My Mum is severely disabled and my Dad has mobility issues and mild dementia.  They both wear hearing aids so even speaking on the phone can be challenging.

Most of the information regarding the pandemic is being made available online.  From important new laws, to Government recommendations on social distancing, to whether or not their recycling is being collected as usual.  They have access to NONE of it.

Each day, the British Government do a televised daily briefing.  The Scottish briefing is signed for the deaf.  The English briefing is not.  Apparently, deaf people don’t need to know what’s happening.

There are NO home delivery slots available for groceries for the next 3 weeks (shame on you if you have booked a slot but are under 70 and healthy), forcing the very old, the disabled and the chronically sick onto the street for food.  I don’t know if you’ve ever gone round a supermarket on a mobility scooter or in a wheelchair, but 80% of the items on the shelves are inaccessible.  You can only reach the food on the shelves at eye level, so often have to ask others to pass you stuff.  But of course, we are social distancing and this can currently not happen.  How, then, are these vulnerable people supposed to shop?  Or get through a checkout when the operator is behind a screen?  (which obviously they have to be, I’m just pointing out the situation from a disabled person’s perspective).

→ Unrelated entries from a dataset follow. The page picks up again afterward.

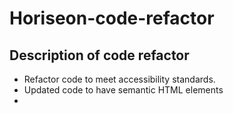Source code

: # Horiseon-code-refactor

## Description of code refactor
* Refactor code to meet accessibility standards.
* Updated code to have semantic HTML elements
* 

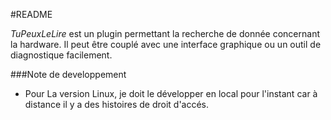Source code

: #README

_TuPeuxLeLire_ est un plugin permettant la recherche de donnée concernant la hardware. Il peut être couplé avec une interface graphique ou un outil de diagnostique facilement.  

###Note de developpement
  - Pour La version Linux, je doit le développer en local pour l'instant car à distance il y a des histoires de droit d'accés.


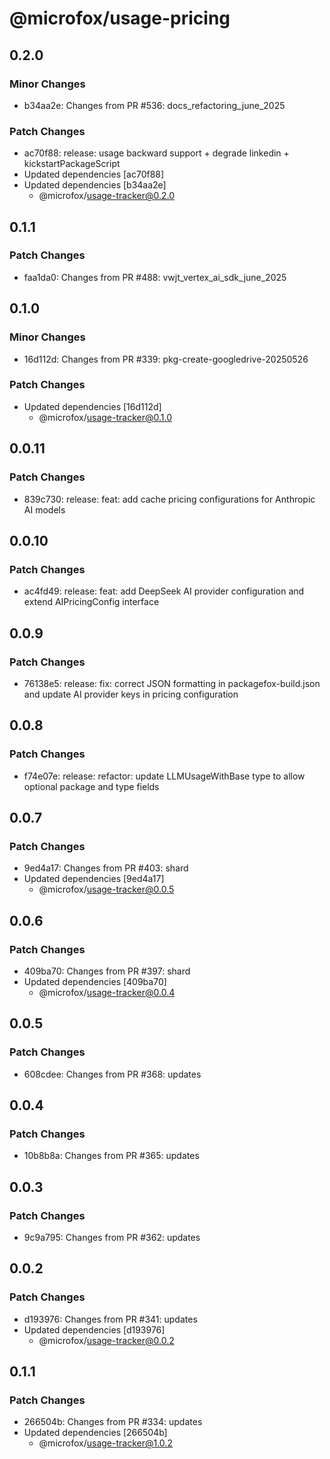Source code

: # @microfox/usage-pricing

## 0.2.0

### Minor Changes

- b34aa2e: Changes from PR #536: docs_refactoring_june_2025

### Patch Changes

- ac70f88: release: usage backward support + degrade linkedin + kickstartPackageScript
- Updated dependencies [ac70f88]
- Updated dependencies [b34aa2e]
  - @microfox/usage-tracker@0.2.0

## 0.1.1

### Patch Changes

- faa1da0: Changes from PR #488: vwjt_vertex_ai_sdk_june_2025

## 0.1.0

### Minor Changes

- 16d112d: Changes from PR #339: pkg-create-googledrive-20250526

### Patch Changes

- Updated dependencies [16d112d]
  - @microfox/usage-tracker@0.1.0

## 0.0.11

### Patch Changes

- 839c730: release: feat: add cache pricing configurations for Anthropic AI models

## 0.0.10

### Patch Changes

- ac4fd49: release: feat: add DeepSeek AI provider configuration and extend AIPricingConfig interface

## 0.0.9

### Patch Changes

- 76138e5: release: fix: correct JSON formatting in packagefox-build.json and update AI provider keys in pricing configuration

## 0.0.8

### Patch Changes

- f74e07e: release: refactor: update LLMUsageWithBase type to allow optional package and type fields

## 0.0.7

### Patch Changes

- 9ed4a17: Changes from PR #403: shard
- Updated dependencies [9ed4a17]
  - @microfox/usage-tracker@0.0.5

## 0.0.6

### Patch Changes

- 409ba70: Changes from PR #397: shard
- Updated dependencies [409ba70]
  - @microfox/usage-tracker@0.0.4

## 0.0.5

### Patch Changes

- 608cdee: Changes from PR #368: updates

## 0.0.4

### Patch Changes

- 10b8b8a: Changes from PR #365: updates

## 0.0.3

### Patch Changes

- 9c9a795: Changes from PR #362: updates

## 0.0.2

### Patch Changes

- d193976: Changes from PR #341: updates
- Updated dependencies [d193976]
  - @microfox/usage-tracker@0.0.2

## 0.1.1

### Patch Changes

- 266504b: Changes from PR #334: updates
- Updated dependencies [266504b]
  - @microfox/usage-tracker@1.0.2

I’ve lived for nearly 20 years in a tiny hamlet in the Lake District.  I’ve spent the week dealing with a very poorly 80 year old parent, so forgot to put my mobility scooter on charge.  I need to be strict with social distancing, as I am caring for very ill parents, so am taking my daily exercise on the edge of my village (I can only walk short distances on the flat).  Normally I’d go out on my mobility scooter, but as the battery was dead I drove ¼ mile to the edge of the village in order to get fresh air and walk my little dog (the only companion I have as I live alone).  I was hollered at by a neighbour for making an unnecessary journey.

My genetic disease, and brain injury, aren’t going to suddenly disappear because there is a pandemic.  I may not be able to live exactly by the rules all of the time because I am not healthy or fit.  Does that mean I should be verbally attacked in the street?

We are only 10 days into lockdown and already neighbours are becoming vigilantes.  It reminds me of the Jews in the war who were turned on by their communities and dobbed in by neighbours they’d known all their lives.

It’s already becoming dog eat dog.

Some people think they’re being good neighbours by offering to shop and help the vulnerable in their communities.  And while this is admirable, these people didn’t get sick or old or disabled last week.  They have struggled and lived in isolation for years, while you have busily gone about your life and ignored them.  And when the pandemic is over, you will ignore them again.

We are not a “community”.  We are the sick and the healthy.  The young and the old.  The able-bodied and the non-able-bodied.  We live totally separate lives and none more so than now.